X. tropicalis embryos were generated by in vitro fertilization, raised in 0.1× Modified Barth’s Saline at 21–24 °C, and staged according to the tables provided in Nieuwkoop and Faber (1967) and Xenbase ( The mMESSAGE mMACHINE kit (Ambion) was used to transcribe the capped RNAs in vitro. Translation-blocking antisense morpholino oligonucleotides were purchased from Gene Tools, LLC. The sequence information is in Supplementary Data 1. A total of 450 pg (200 pg encoding EGFP-fused SOD1 mutants or control (EGFP), 200 pg encoding UXT or control (mCherry), and 50 pg encoding a tracer (mCherry)) of RNA per blastomere was microinjected into two dorsal blastomeres that give rise to the central nervous system.
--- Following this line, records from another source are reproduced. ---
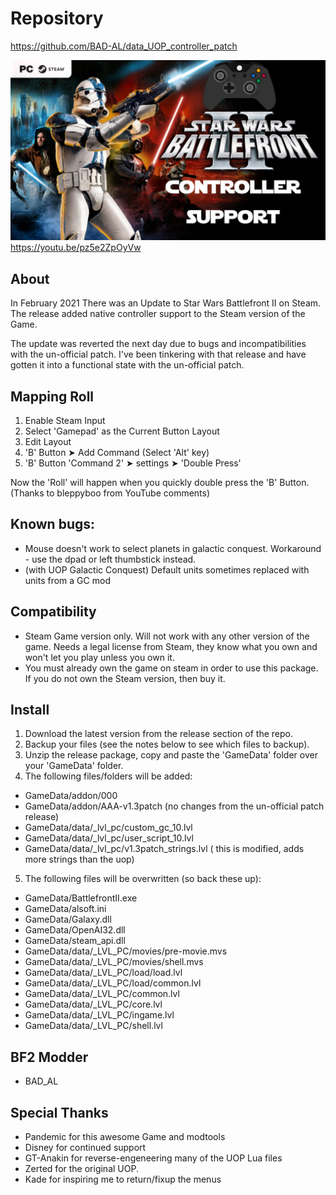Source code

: # Repository
https://github.com/BAD-AL/data_UOP_controller_patch


[![PC Controller Support](ControllerSupportThumbnail.png)](https://youtu.be/pz5e2ZpOyVw "PC Controller Support")
https://youtu.be/pz5e2ZpOyVw

## About
In February 2021 There was an Update to Star Wars Battlefront II on Steam.
The release added native controller support to the Steam version of the Game.

The update was reverted the next day due to bugs and incompatibilities with the un-official patch. 
I've been tinkering with that release and have gotten it into a functional state with the un-official patch.

## Mapping Roll
1. Enable Steam Input
2. Select 'Gamepad' as the Current Button Layout
3. Edit Layout
4. 'B' Button ➤ Add Command (Select 'Alt' key)
5. 'B' Button 'Command 2' ➤ settings ➤ 'Double Press'

Now the 'Roll' will happen when you quickly double press the 'B' Button. (Thanks to  bleppyboo from YouTube comments)

## Known bugs:
 * Mouse doesn't work to select planets in galactic conquest. Workaround - use the dpad or left thumbstick instead.
 * (with UOP Galactic Conquest) Default units sometimes replaced with units from a GC mod 

## Compatibility
 * Steam Game version only. Will not work with any other version of the game. Needs a legal license from Steam, they know what you own and won't let you play unless you own it.
 * You must already own the game on steam in order to use this package. If you do not own the Steam version, then buy it.

 ## Install
  1. Download the latest version from the release section of the repo.
  2. Backup your files (see the notes below to see which files to backup).
  3. Unzip the release package, copy and paste the 'GameData' folder over your 'GameData' folder.
  4. The following files/folders will be added:
 * GameData/addon/000
 * GameData/addon/AAA-v1.3patch (no changes from the un-official patch release)
 * GameData/data/_lvl_pc/custom_gc_10.lvl
 * GameData/data/_lvl_pc/user_script_10.lvl
 * GameData/data/_lvl_pc/v1.3patch_strings.lvl ( this is modified, adds more strings than the uop)
  5. The following files will be overwritten (so back these up):
 * GameData/BattlefrontII.exe
 * GameData/alsoft.ini
 * GameData/Galaxy.dll
 * GameData/OpenAI32.dll
 * GameData/steam_api.dll
 * GameData/data/_LVL_PC/movies/pre-movie.mvs
 * GameData/data/_LVL_PC/movies/shell.mvs
 * GameData/data/_LVL_PC/load/load.lvl
 * GameData/data/_LVL_PC/load/common.lvl
 * GameData/data/_LVL_PC/common.lvl
 * GameData/data/_LVL_PC/core.lvl
 * GameData/data/_LVL_PC/ingame.lvl
 * GameData/data/_LVL_PC/shell.lvl

## BF2 Modder
 * BAD_AL

## Special Thanks
 * Pandemic for this awesome Game and modtools
 * Disney for continued support
 * GT-Anakin for reverse-engeneering many of the UOP Lua files
 * Zerted for the original UOP.
 * Kade for inspiring me to return/fixup the menus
A total of 0.5 or 1 ng of morpholino oligo was injected, as described in the figure legends. One injected embryo was placed per well in 24-well culture plates. Under a dissection microscope equipped with a video camera, each tadpole was touched at least three times on its tail with the tip of a plastic microloader. Response was classified as a normal response when the tadpole swam to the edge of the well and then around the well within 3 s. Response was classified as a reduced response when the distance that the tadpole swam was shorter than the radius of the well. Response was classified as no response when the tadpole failed to move forward at all. The best score of three consecutive tests was recorded for each tadpole. Tadpoles were fixed overnight in 4% paraformaldehyde prepared in PBS at 4 °C. The fixed embryos were sectioned using a cryostat, and imaged under a LSM confocal microscope (Zeiss) equipped with a 63× C-Apochromat (numerical aperture 1.2) objective, with a XY zoom factor of 1.50. All experiments complied with protocols approved by the Yonsei University College of Medicine Institutional Animal Care and Use Committees.
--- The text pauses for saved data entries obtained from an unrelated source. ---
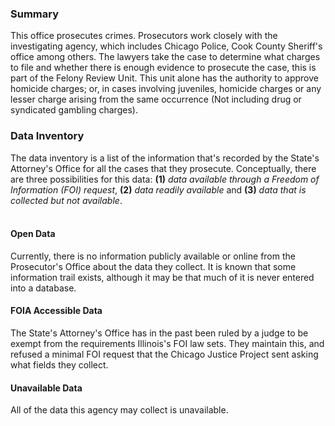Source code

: ### Summary

This office prosecutes crimes. Prosecutors work closely with the investigating agency, which includes Chicago Police, Cook County Sheriff's office among others. The lawyers take the case to determine what charges to file and whether there is enough evidence to prosecute the case, this is part of the Felony Review Unit. This unit alone has the authority to approve homicide charges; or, in cases involving juveniles, homicide charges or any lesser charge arising from the same occurrence (Not including drug or syndicated gambling charges).  

### Data Inventory 

The data inventory is a list of the information that's recorded by the State's Attorney's Office for all the cases that they prosecute. Conceptually, there are three possibilities for this data: **(1)** *data available through a Freedom of Information (FOI) request*, **(2)** *data readily available* and **(3)** *data that is collected but not available*. <br><br>

#### Open Data

Currently, there is no information publicly available or online from the Prosecutor's Office about the data they collect. It is known that some information trail exists, although it may be that much of it is never entered into a database.

#### FOIA Accessible Data

The State's Attorney's Office has in the past been ruled by a judge to be exempt from the requirements Illinois's FOI law sets. They maintain this, and refused a minimal FOI request that the Chicago Justice Project sent asking what fields they collect.

#### Unavailable Data

All of the data this agency may collect is unavailable.

<br><br>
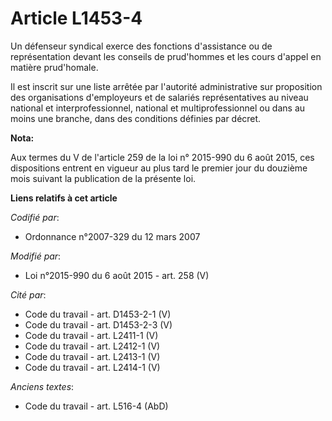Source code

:# Article L1453-4

Un défenseur syndical exerce des fonctions d'assistance ou de représentation devant les conseils de prud'hommes et les cours
d'appel en matière prud'homale. 

Il est inscrit sur une liste arrêtée par l'autorité administrative sur proposition des organisations d'employeurs et de
salariés représentatives au niveau national et interprofessionnel, national et multiprofessionnel ou dans au moins une
branche, dans des conditions définies par décret.

**Nota:**

Aux termes du V de l'article 259 de la loi n° 2015-990 du 6 août 2015, ces dispositions entrent en vigueur au plus tard le
premier jour du douzième mois suivant la publication de la présente loi.

**Liens relatifs à cet article**

_Codifié par_:

  - Ordonnance n°2007-329 du 12 mars 2007

_Modifié par_:

  - Loi n°2015-990 du 6 août 2015 - art. 258 (V)

_Cité par_:

  - Code du travail - art. D1453-2-1 (V)
  - Code du travail - art. D1453-2-3 (V)
  - Code du travail - art. L2411-1 (V)
  - Code du travail - art. L2412-1 (V)
  - Code du travail - art. L2413-1 (V)
  - Code du travail - art. L2414-1 (V)

_Anciens textes_:

  - Code du travail - art. L516-4 (AbD)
Statics and reproducibility

Statistical analysis was performed on data from three or more biologically independent experiments using GraphPad Prism (v 9.0.0, GraphPad Software). Statistical parameters including precise value of n (total number of analyzed cells, microscopic fields, independently repeated experiments), p values, definitions of error bars with a measure of center, and statistical tests used are indicated in the figures and figure legends. All experiments were done three times, unless otherwise stated.

Reporting summary

Further information on research design is available in the Nature Research Reporting Summary linked to this article.